Make a vector with length the number of different categories, where all entries are set to 0, except that of the active category, which is set to 1. For example, if you want to model data with 3 categories, say "VisitOf","VisitTo","NoRemark", then you would use a vector $v$ of length 3, where $v=(0,0,1)$, $v=(0,1,0)$ and $v=(1,0,0)$ encode respectively "NoRemark", "VisitTo", "VisitOf". Note that some would prefer an encoding like: $v = (0,0)$, $v=(0,1)$ and $v=(1,0)$.

Finally, note that you are free to build new categories and more generally new features. You may for example merge different categories into a single one, or create new categories like "isNA" and "isNotNA". Or create new numerical vectors like the average food weight during the past 7 days, etc.

A final piece of advice¶

There are as many models to predict the weight as you may think of.
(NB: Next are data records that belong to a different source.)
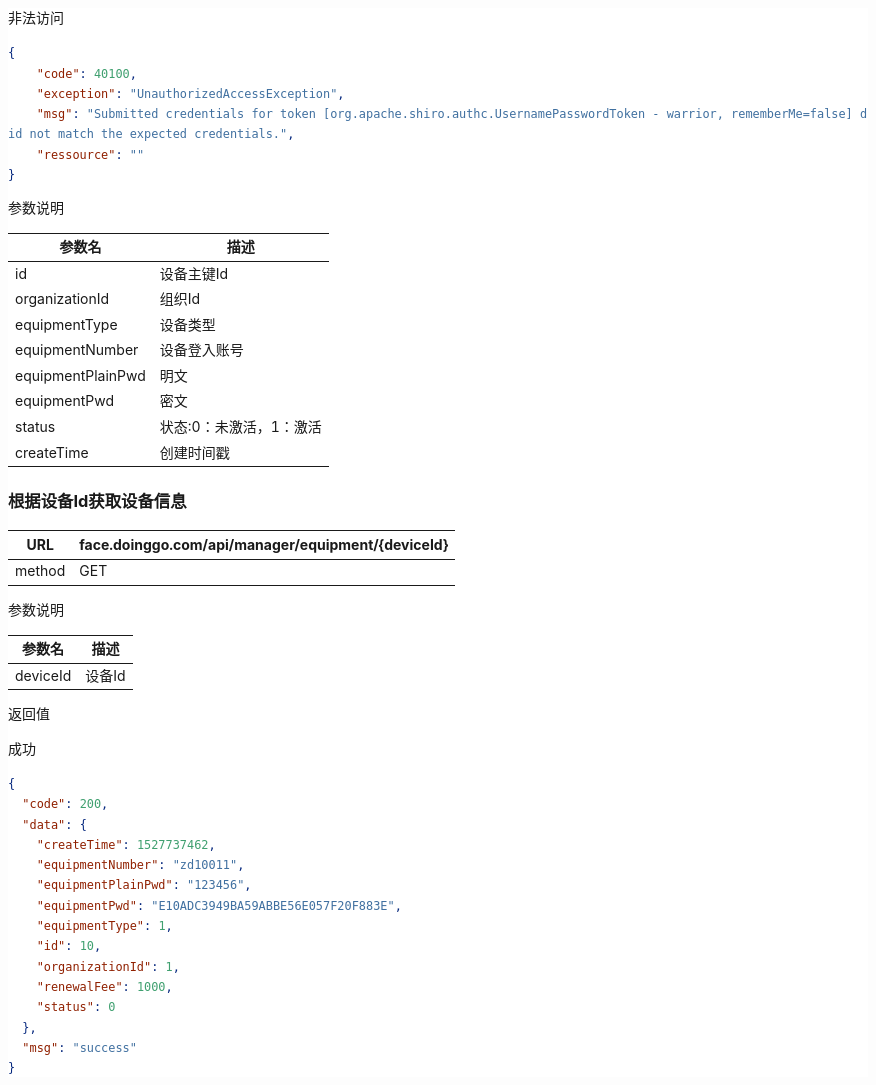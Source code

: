 非法访问

```json
{
    "code": 40100,
    "exception": "UnauthorizedAccessException",
    "msg": "Submitted credentials for token [org.apache.shiro.authc.UsernamePasswordToken - warrior, rememberMe=false] did not match the expected credentials.",
    "ressource": ""
}
```

参数说明

|参数名|描述|
|---|---|
|id|设备主键Id|
|organizationId|组织Id|
|equipmentType|设备类型|
|equipmentNumber|设备登入账号|
|equipmentPlainPwd|明文|
|equipmentPwd|密文|
|status|状态:0：未激活，1：激活|
|createTime|创建时间戳|

### 根据设备Id获取设备信息

|URL|face.doinggo.com/api/manager/equipment/{deviceId}|
|---|---|
|method|GET|

参数说明

|参数名|描述|
|---|---|
|deviceId|设备Id|

返回值

成功

```json
{
  "code": 200,
  "data": {
    "createTime": 1527737462,
    "equipmentNumber": "zd10011",
    "equipmentPlainPwd": "123456",
    "equipmentPwd": "E10ADC3949BA59ABBE56E057F20F883E",
    "equipmentType": 1,
    "id": 10,
    "organizationId": 1,
    "renewalFee": 1000,
    "status": 0
  },
  "msg": "success"
}
```
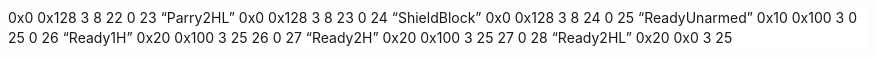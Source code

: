 <td>0x0</td>
<td>0x128</td>
<td>3</td>
<td>8</td>
<td>22</td>
<td>0</td>
</tr>
<tr>
<td>23</td>
<td>“Parry2HL”</td>
<td>0x0</td>
<td>0x128</td>
<td>3</td>
<td>8</td>
<td>23</td>
<td>0</td>
</tr>
<tr>
<td>24</td>
<td>“ShieldBlock”</td>
<td>0x0</td>
<td>0x128</td>
<td>3</td>
<td>8</td>
<td>24</td>
<td>0</td>
</tr>
<tr>
<td>25</td>
<td>“ReadyUnarmed”</td>
<td>0x10</td>
<td>0x100</td>
<td>3</td>
<td>0</td>
<td>25</td>
<td>0</td>
</tr>
<tr>
<td>26</td>
<td>“Ready1H”</td>
<td>0x20</td>
<td>0x100</td>
<td>3</td>
<td>25</td>
<td>26</td>
<td>0</td>
</tr>
<tr>
<td>27</td>
<td>“Ready2H”</td>
<td>0x20</td>
<td>0x100</td>
<td>3</td>
<td>25</td>
<td>27</td>
<td>0</td>
</tr>
<tr>
<td>28</td>
<td>“Ready2HL”</td>
<td>0x20</td>
<td>0x0</td>
<td>3</td>
<td>25</td>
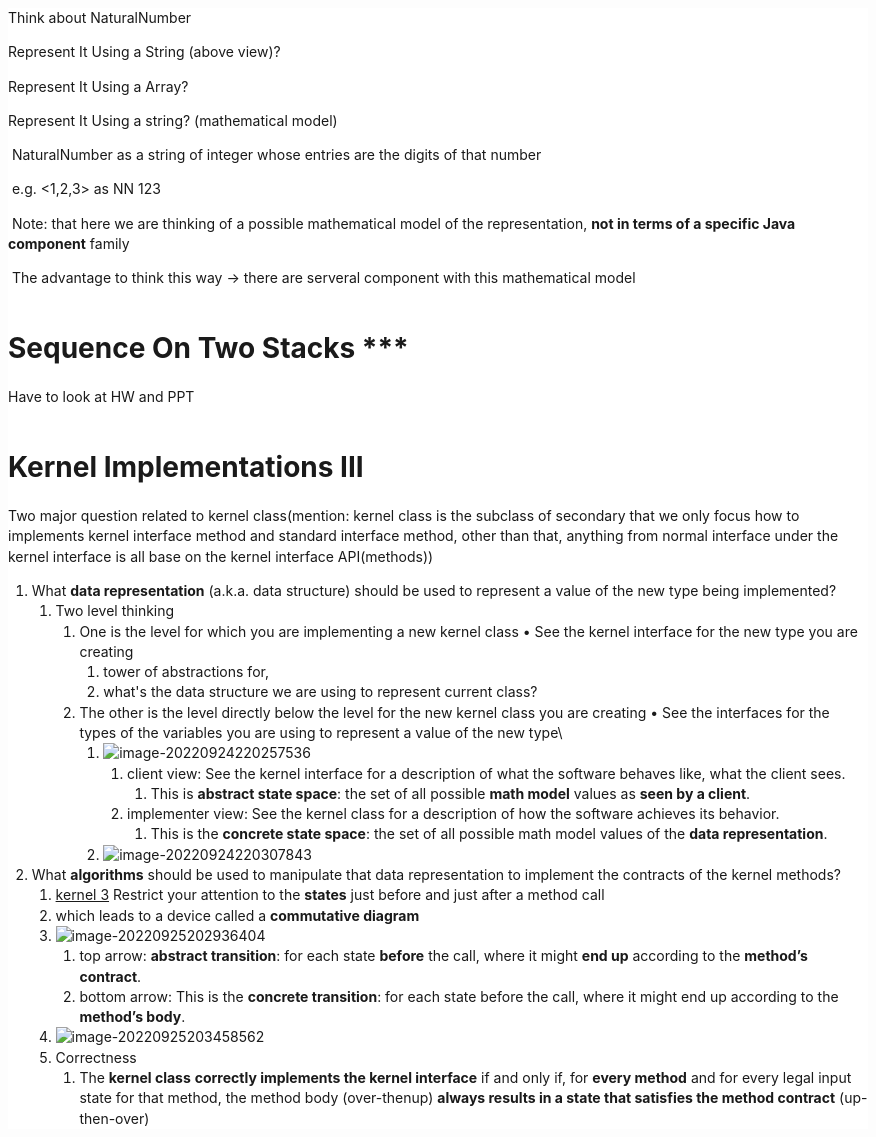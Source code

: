 Think about NaturalNumber

Represent It Using a String (above view)?

Represent It Using a Array?

Represent It Using a string? (mathematical model)

​	NaturalNumber as a string of integer whose entries are the digits of that number

​		e.g. <1,2,3> as NN 123

​	Note: that here we are thinking of a possible mathematical model of the representation, **not in terms of a specific Java component** family

​	The advantage to think this way -> there are serveral component with this mathematical model

# Sequence On Two Stacks ***

Have to look at HW and PPT

# Kernel Implementations III

Two major question related to kernel class(mention: kernel class is the subclass of secondary that we only focus how to implements kernel interface method and standard interface method, other than that, anything from normal interface under the kernel interface is all base on the kernel interface API(methods))

1. What **data representation** (a.k.a. data structure) should be used to represent a value of the new type being implemented?
   1. Two level thinking
      1. One is the level for which you are implementing a new kernel class • See the kernel interface for the new type you are creating
         1. tower of abstractions for,
         2. what's the data structure we are using to represent current class?
      2. The other is the level directly below the level for the new kernel class you are creating • See the interfaces for the types of the variables you are using to represent a value of the new type\
         1. ![image-20220924220257536](https://raw.githubusercontent.com/Sma1lboy/CSE2231/main/Assists/imgs/image-20220924220257536.png)
            1. client view: See the kernel interface for a description of what the software behaves like, what the client sees.
               1. This is **abstract state space**: the set of all possible **math model** values as **seen by a client**.
            2. implementer view: See the kernel class for a description of how the software achieves its behavior. 
               1. This is the **concrete state space**: the set of all possible math model values of the **data representation**.
         2. ![image-20220924220307843](https://raw.githubusercontent.com/Sma1lboy/CSE2231/main/Assists/imgs/image-20220924220307843.png)
2. What **algorithms** should be used to manipulate that data representation to implement the contracts of the kernel methods?
   1. [kernel 3][ppt_kernel3] Restrict your attention to the **states** just before and just after a method call
   2. which leads to a device called a **commutative diagram**
   3. ![image-20220925202936404](https://raw.githubusercontent.com/Sma1lboy/CSE2231/main/Assists/imgs/image-20220925202936404.png)
      1. top arrow: **abstract transition**: for each state **before** the call, where it might **end up** according to the **method’s contract**.
      2. bottom arrow: This is the **concrete transition**: for each state before the call, where it might end up according to the **method’s body**.
   4. ![image-20220925203458562](https://raw.githubusercontent.com/Sma1lboy/CSE2231/main/Assists/imgs/image-20220925203458562.png)
   5. Correctness
      1. The **kernel class** **correctly implements the kernel interface** if and only if, for **every method** and for every legal input state for that method, the method body (over-thenup) **always results in a state that satisfies the method contract** (up-then-over)

[ppt_version_control]: http://web.cse.ohio-state.edu/software/2231/web-sw2/extras/slides/04a.Version-Control.pdf
[ppt_kernel3]: http://web.cse.ohio-state.edu/software/2231/web-sw2/extras/slides/06.Kernel-Implementations-III.pdf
However, very simple models often yield among the best results if used with the right input features. Thus, before starting to think about which (sophisticated) prediction method you may use, have a very close look at the data and think twice about what could be the relevant features to your problem. And if not provided, do construct these features!